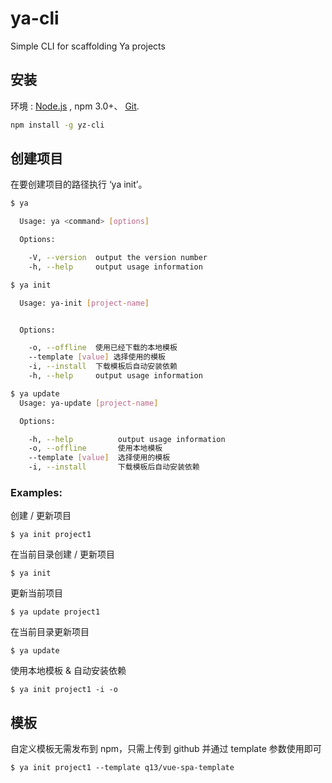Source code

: # ya-cli

Simple CLI for scaffolding Ya projects

## 安装

环境 : [Node.js](https://nodejs.org/en/download/) , npm 3.0+、 [Git](https://git-scm.com/).

```bash
npm install -g yz-cli
```

## 创建项目

在要创建项目的路径执行 ‘ya init’。

```bash
$ ya

  Usage: ya <command> [options]

  Options:

    -V, --version  output the version number
    -h, --help     output usage information

$ ya init

  Usage: ya-init [project-name]


  Options:

    -o, --offline  使用已经下载的本地模板
    --template [value] 选择使用的模板
    -i, --install  下载模板后自动安装依赖
    -h, --help     output usage information

$ ya update
  Usage: ya-update [project-name]

  Options:

    -h, --help          output usage information
    -o, --offline       使用本地模板
    --template [value]  选择使用的模板
    -i, --install       下载模板后自动安装依赖
```

### Examples:

创建 / 更新项目

```
$ ya init project1
```

在当前目录创建 / 更新项目

```
$ ya init
```

更新当前项目

```
$ ya update project1
```

在当前目录更新项目

```
$ ya update
```

使用本地模板 & 自动安装依赖

```
$ ya init project1 -i -o
```

## 模板

自定义模板无需发布到 npm，只需上传到 github 并通过 template 参数使用即可

```
$ ya init project1 --template q13/vue-spa-template
```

Task requirements: Set the listing down again exactly, skipping each picture.

Solution:
Source code

: # ya-cli

Simple CLI for scaffolding Ya projects

## 安装

环境 : [Node.js](https://nodejs.org/en/download/) , npm 3.0+、 [Git](https://git-scm.com/).

```bash
npm install -g yz-cli
```

## 创建项目

在要创建项目的路径执行 ‘ya init’。

```bash
$ ya

  Usage: ya <command> [options]

  Options:

    -V, --version  output the version number
    -h, --help     output usage information

$ ya init

  Usage: ya-init [project-name]


  Options:

    -o, --offline  使用已经下载的本地模板
    --template [value] 选择使用的模板
    -i, --install  下载模板后自动安装依赖
    -h, --help     output usage information

$ ya update
  Usage: ya-update [project-name]

  Options:

    -h, --help          output usage information
    -o, --offline       使用本地模板
    --template [value]  选择使用的模板
    -i, --install       下载模板后自动安装依赖
```

### Examples:

创建 / 更新项目

```
$ ya init project1
```

在当前目录创建 / 更新项目

```
$ ya init
```

更新当前项目

```
$ ya update project1
```

在当前目录更新项目

```
$ ya update
```

使用本地模板 & 自动安装依赖

```
$ ya init project1 -i -o
```

## 模板

自定义模板无需发布到 npm，只需上传到 github 并通过 template 参数使用即可

```
$ ya init project1 --template q13/vue-spa-template
```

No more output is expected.